Despite some criticism towards Shiller’s methods in this piece of research, it appears that some other forces are at work than rational behavior of market participants. Does that mean that market participants are irrational? It does to some extent. The psychologist Daniel Kahneman found in his pathbreaking research how and when human decision making is prone to errors and biases. His book “Thinking Fast And Slow” is an excellent summary of his lifetime insights into this field.
Our interpretation of Kahneman’s insights is the following: We tend to get influenced by our environment especially regarding diffuse topics. Basically, it means that we may get brainwashed into believing something we cannot entirely understand.
How does this relate to the valuation of the stock market for example? Well, if the stock market increases and trusted friends tell the average household how great of an investment stocks are, it is quite likely that some are going to believe the story and buy into the direction of an increasing trend. This may be trend enforcing and spread out like a snowball across other friends and relatives especially after having successful feedback with one’s own investment.

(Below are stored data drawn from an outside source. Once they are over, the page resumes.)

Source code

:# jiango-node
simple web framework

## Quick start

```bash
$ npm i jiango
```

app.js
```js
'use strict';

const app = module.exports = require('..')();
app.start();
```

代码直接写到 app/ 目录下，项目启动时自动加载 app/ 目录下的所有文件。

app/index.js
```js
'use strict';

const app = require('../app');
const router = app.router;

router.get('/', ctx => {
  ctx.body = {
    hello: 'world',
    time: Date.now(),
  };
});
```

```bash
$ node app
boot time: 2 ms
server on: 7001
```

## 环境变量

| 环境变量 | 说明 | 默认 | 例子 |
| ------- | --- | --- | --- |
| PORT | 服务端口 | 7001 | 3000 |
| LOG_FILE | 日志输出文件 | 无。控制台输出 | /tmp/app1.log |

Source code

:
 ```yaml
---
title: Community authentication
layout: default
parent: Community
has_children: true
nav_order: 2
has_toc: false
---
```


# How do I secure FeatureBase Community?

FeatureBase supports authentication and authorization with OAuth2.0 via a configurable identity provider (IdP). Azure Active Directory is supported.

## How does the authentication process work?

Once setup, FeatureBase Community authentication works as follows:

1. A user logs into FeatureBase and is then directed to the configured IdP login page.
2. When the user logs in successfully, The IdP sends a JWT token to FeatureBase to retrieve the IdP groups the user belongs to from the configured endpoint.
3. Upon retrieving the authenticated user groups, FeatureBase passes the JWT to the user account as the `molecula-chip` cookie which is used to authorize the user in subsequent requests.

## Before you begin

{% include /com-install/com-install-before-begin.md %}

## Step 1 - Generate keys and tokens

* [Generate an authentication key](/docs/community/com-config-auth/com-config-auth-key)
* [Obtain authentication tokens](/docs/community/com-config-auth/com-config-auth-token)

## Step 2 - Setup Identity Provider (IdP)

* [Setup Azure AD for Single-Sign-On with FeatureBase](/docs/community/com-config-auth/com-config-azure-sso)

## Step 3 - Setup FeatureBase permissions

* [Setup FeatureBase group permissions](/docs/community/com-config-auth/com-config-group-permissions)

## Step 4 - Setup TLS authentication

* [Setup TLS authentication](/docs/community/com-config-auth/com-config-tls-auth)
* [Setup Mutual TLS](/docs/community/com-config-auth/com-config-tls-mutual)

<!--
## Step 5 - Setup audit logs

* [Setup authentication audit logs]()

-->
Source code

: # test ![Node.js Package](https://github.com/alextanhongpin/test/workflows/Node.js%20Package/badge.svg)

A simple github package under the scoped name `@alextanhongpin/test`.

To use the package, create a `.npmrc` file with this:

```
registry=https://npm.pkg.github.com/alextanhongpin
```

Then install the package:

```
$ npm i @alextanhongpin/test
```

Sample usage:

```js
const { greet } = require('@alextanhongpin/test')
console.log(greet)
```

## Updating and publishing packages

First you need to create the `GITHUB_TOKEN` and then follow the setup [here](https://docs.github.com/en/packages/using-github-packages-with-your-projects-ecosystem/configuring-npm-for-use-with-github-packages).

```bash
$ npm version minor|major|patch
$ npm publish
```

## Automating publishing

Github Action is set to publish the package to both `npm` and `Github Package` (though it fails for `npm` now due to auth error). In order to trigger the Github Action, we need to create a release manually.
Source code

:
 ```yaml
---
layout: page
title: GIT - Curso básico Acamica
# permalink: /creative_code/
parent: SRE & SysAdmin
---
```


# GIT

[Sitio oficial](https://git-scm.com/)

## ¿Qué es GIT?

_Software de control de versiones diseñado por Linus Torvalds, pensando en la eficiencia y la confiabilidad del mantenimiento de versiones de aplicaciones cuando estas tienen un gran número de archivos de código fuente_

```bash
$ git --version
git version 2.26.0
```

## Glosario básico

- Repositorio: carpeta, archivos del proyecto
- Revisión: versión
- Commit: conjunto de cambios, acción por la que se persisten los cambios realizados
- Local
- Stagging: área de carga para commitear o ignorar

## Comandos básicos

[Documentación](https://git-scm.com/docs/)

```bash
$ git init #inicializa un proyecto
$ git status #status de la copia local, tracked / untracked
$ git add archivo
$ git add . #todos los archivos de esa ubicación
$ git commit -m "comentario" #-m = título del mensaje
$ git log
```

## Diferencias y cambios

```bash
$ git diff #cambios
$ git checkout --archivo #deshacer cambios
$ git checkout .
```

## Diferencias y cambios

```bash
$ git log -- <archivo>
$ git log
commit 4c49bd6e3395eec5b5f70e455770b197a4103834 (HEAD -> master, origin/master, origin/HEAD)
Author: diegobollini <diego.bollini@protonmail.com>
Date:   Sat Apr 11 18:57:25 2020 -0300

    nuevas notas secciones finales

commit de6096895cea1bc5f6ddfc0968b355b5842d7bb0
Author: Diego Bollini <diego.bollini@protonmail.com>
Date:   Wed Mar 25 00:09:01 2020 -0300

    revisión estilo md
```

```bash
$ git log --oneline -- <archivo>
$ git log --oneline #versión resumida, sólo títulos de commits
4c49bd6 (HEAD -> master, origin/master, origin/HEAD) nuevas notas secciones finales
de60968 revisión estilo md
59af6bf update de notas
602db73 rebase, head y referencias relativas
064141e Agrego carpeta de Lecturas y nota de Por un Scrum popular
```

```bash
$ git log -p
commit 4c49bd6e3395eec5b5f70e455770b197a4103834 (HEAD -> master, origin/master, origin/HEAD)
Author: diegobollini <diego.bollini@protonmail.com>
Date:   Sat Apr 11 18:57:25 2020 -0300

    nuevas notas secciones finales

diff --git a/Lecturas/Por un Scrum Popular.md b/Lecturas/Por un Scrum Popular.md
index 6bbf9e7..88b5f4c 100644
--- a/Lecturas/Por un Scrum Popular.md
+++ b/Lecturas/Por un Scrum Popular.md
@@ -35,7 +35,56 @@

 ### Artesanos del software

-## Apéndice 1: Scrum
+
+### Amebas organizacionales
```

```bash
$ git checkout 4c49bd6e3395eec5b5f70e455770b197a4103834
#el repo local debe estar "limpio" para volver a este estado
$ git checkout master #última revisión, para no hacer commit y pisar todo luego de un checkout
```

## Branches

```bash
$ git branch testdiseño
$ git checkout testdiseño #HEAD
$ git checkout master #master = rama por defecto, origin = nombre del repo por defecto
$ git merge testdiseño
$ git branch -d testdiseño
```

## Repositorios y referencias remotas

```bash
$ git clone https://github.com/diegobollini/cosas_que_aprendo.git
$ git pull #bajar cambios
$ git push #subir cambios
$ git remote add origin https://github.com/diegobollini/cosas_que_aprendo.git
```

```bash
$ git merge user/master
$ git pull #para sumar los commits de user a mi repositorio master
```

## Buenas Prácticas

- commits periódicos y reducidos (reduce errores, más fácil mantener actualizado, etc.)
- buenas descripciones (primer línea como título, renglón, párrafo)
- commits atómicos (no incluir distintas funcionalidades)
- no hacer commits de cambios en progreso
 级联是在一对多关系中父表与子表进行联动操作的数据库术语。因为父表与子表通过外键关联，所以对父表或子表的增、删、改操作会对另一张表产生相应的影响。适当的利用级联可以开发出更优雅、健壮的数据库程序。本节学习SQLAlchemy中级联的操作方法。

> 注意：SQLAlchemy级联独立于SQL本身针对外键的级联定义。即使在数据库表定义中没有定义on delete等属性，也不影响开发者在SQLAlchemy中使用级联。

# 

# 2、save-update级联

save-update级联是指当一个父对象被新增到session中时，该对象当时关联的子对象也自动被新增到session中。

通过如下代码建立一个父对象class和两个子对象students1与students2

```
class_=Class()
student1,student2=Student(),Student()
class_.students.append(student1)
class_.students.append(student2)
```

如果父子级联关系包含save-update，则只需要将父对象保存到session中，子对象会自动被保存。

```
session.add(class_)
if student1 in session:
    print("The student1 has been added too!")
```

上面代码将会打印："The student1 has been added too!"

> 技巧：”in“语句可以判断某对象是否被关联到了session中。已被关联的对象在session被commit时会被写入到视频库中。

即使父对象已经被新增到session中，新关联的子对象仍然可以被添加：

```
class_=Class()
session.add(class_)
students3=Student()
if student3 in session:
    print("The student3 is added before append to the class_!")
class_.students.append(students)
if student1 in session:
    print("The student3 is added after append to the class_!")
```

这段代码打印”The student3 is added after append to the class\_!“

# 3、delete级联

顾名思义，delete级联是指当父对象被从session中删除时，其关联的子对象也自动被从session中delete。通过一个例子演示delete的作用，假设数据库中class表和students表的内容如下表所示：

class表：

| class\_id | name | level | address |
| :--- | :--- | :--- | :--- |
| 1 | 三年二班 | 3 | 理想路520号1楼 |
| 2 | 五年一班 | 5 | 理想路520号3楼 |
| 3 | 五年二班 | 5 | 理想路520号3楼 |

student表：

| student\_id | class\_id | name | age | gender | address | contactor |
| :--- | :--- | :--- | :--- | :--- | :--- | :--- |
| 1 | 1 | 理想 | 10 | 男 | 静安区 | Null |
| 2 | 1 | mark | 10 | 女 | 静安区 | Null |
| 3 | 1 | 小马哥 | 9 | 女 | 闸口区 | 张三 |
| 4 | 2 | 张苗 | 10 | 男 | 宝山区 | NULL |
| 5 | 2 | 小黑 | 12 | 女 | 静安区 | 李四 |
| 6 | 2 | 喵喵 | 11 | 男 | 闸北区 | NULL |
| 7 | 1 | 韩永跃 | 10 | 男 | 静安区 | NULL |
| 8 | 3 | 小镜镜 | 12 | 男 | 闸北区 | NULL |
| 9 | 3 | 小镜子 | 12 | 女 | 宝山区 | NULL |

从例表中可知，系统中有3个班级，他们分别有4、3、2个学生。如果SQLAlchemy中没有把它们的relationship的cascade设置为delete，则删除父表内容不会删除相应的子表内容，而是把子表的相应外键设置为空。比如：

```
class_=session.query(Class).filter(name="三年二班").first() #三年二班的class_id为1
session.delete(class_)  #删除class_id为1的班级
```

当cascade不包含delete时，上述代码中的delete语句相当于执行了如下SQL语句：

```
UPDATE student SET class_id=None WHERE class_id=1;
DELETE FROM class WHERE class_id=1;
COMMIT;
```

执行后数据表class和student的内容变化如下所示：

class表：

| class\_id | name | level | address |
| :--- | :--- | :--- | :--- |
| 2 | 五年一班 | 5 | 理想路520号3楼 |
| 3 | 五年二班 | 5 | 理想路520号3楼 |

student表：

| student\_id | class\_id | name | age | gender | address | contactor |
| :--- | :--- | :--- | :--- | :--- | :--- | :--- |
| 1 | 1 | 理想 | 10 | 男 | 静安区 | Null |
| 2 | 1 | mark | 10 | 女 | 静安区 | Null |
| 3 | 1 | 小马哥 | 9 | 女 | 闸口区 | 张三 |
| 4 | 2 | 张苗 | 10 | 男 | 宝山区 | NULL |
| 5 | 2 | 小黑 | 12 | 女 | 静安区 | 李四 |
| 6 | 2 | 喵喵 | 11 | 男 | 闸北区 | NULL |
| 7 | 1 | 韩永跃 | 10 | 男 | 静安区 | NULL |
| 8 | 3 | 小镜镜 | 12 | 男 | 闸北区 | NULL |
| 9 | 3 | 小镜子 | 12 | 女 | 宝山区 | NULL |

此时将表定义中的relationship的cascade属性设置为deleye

Robert J. Shiller and George Akerlof explain in their book “Animal Spirits” how they view that psychological factors ultimately drive the economy. They emphasize feedback processes that ultimately drive prices, economies, and may even result in bubbles. A few research publications support their view. Positive feedback experiments in laboratory setups were able to reproduce price equilibria distant to their fundamental value. However, we should keep in mind that the world we live in is much to complex to be plugged into any research with all relevant aspects.
We do believe nevertheless that psychological factors can explain to great extent valuation excess whereas traditional economics fails to do so. We believe that those factors were at work during the tulip mania in the Netherlands, the pyramid schemes in Albania, or the south sea bubble. The future will bring new excesses in areas we probably do not expect today!
Valuations tend to be mean-reverting in the long run. Oscillation around long-run mean valuations develops in trends. We aim to recognize trends with tools from behavioral economics, technical analysis, big data, and common sense. Our main attention is dedicated to cyclical trends, which last months to years.